**Work item**
Return, word for word, the line containing "Within each campaign, you" and every line after it through the last line of the records below.

**Listed records**
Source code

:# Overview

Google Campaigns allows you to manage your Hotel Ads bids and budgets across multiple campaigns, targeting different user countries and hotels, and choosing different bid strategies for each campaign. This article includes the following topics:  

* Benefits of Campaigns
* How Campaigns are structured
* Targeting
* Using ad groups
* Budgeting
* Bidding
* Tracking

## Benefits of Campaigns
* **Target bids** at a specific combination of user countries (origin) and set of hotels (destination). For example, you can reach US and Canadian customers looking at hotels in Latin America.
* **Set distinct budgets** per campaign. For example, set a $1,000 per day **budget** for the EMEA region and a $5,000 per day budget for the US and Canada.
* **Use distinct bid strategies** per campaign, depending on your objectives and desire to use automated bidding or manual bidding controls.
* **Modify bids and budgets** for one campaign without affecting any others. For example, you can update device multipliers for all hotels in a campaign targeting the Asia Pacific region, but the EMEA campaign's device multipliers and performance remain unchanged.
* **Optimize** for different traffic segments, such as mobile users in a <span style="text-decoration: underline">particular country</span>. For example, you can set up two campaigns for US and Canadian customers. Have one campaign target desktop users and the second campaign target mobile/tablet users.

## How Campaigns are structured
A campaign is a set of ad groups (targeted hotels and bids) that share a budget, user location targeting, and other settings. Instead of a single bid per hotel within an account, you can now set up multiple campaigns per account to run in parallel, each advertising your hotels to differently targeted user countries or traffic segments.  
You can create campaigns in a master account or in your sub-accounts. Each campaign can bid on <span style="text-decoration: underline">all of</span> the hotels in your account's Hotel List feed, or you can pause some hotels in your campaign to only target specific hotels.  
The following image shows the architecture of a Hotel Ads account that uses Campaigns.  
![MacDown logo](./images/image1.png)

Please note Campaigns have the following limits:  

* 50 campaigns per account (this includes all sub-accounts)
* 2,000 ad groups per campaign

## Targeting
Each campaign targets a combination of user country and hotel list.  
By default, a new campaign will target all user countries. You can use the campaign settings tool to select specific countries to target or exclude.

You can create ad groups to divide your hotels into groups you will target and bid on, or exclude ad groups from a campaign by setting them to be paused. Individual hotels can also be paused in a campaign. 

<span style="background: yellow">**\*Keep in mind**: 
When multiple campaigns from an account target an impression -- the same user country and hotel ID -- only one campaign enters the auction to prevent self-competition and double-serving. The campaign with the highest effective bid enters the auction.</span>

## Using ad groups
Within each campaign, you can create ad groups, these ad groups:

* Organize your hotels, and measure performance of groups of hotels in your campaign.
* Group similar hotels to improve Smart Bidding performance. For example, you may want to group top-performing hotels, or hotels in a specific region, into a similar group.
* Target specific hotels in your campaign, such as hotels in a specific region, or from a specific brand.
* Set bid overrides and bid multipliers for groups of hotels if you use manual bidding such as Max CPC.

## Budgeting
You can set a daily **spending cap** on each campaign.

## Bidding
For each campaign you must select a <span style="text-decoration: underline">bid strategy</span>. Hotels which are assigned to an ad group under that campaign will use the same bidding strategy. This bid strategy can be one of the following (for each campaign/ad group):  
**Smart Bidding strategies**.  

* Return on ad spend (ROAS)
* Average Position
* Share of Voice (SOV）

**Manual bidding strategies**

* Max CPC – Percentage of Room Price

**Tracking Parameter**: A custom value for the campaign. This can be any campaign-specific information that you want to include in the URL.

**Task solution**
Within each campaign, you can create ad groups, these ad groups:

* Organize your hotels, and measure performance of groups of hotels in your campaign.
* Group similar hotels to improve Smart Bidding performance. For example, you may want to group top-performing hotels, or hotels in a specific region, into a similar group.
* Target specific hotels in your campaign, such as hotels in a specific region, or from a specific brand.
* Set bid overrides and bid multipliers for groups of hotels if you use manual bidding such as Max CPC.

## Budgeting
You can set a daily **spending cap** on each campaign.

## Bidding
For each campaign you must select a <span style="text-decoration: underline">bid strategy</span>. Hotels which are assigned to an ad group under that campaign will use the same bidding strategy. This bid strategy can be one of the following (for each campaign/ad group):  
**Smart Bidding strategies**.  

* Return on ad spend (ROAS)
* Average Position
* Share of Voice (SOV）

**Manual bidding strategies**

* Max CPC – Percentage of Room Price

**Tracking Parameter**: A custom value for the campaign. This can be any campaign-specific information that you want to include in the URL.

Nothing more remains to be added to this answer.